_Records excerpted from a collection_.

---------------

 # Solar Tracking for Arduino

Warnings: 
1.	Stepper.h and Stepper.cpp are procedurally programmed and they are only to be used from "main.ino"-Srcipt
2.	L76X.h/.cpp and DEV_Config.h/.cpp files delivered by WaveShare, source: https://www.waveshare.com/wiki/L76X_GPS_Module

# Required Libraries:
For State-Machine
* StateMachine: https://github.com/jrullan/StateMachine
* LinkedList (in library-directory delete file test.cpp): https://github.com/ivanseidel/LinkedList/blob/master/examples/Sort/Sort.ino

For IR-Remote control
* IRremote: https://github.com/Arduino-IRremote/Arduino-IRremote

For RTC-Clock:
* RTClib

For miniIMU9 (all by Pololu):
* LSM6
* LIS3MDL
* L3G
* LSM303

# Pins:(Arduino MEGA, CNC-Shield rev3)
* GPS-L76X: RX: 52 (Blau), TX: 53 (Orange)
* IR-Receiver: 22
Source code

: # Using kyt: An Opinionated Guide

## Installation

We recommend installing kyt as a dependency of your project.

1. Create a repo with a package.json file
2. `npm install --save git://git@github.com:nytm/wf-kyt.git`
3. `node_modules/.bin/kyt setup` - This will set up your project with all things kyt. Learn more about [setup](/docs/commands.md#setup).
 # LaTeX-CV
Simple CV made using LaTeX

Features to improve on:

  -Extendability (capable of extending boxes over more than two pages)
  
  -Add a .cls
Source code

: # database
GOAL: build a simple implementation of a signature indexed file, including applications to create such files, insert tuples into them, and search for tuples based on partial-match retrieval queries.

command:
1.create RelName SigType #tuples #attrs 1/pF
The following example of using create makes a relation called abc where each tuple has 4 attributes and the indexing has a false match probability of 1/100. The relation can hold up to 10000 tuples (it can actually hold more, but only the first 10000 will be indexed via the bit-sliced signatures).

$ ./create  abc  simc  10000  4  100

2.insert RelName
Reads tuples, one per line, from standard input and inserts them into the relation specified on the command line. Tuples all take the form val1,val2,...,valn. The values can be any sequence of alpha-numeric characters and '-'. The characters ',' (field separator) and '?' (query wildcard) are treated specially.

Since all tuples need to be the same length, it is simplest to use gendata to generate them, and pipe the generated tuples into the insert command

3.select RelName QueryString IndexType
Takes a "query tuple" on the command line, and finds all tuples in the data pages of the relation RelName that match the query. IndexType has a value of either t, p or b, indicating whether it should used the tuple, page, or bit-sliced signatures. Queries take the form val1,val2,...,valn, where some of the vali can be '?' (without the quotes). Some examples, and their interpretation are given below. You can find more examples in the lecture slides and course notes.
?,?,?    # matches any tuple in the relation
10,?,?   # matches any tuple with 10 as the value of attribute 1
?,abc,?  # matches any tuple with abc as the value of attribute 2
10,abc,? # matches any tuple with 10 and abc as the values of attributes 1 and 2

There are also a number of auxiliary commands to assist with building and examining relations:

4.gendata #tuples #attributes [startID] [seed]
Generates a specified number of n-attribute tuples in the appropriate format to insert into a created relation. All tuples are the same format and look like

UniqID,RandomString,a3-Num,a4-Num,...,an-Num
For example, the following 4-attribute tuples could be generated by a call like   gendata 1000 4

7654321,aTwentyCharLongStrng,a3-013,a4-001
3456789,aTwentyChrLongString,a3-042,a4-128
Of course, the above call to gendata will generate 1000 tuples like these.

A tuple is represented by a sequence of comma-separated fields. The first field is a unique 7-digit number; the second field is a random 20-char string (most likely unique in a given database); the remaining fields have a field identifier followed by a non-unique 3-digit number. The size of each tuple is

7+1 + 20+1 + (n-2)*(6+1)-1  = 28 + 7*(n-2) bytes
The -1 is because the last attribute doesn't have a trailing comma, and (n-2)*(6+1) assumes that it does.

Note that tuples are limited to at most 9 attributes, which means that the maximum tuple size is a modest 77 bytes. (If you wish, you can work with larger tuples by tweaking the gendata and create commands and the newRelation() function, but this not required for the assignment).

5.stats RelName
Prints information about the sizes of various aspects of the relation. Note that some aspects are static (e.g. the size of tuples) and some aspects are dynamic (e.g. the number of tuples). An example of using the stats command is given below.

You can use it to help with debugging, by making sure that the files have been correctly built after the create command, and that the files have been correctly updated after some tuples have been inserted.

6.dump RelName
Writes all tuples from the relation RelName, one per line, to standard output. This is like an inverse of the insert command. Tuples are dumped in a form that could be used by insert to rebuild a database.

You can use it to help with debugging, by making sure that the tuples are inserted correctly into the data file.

---------------

_Task to carry out_. Tally the lines above containing "following". Answer with the count only.

_Output for this task_. 2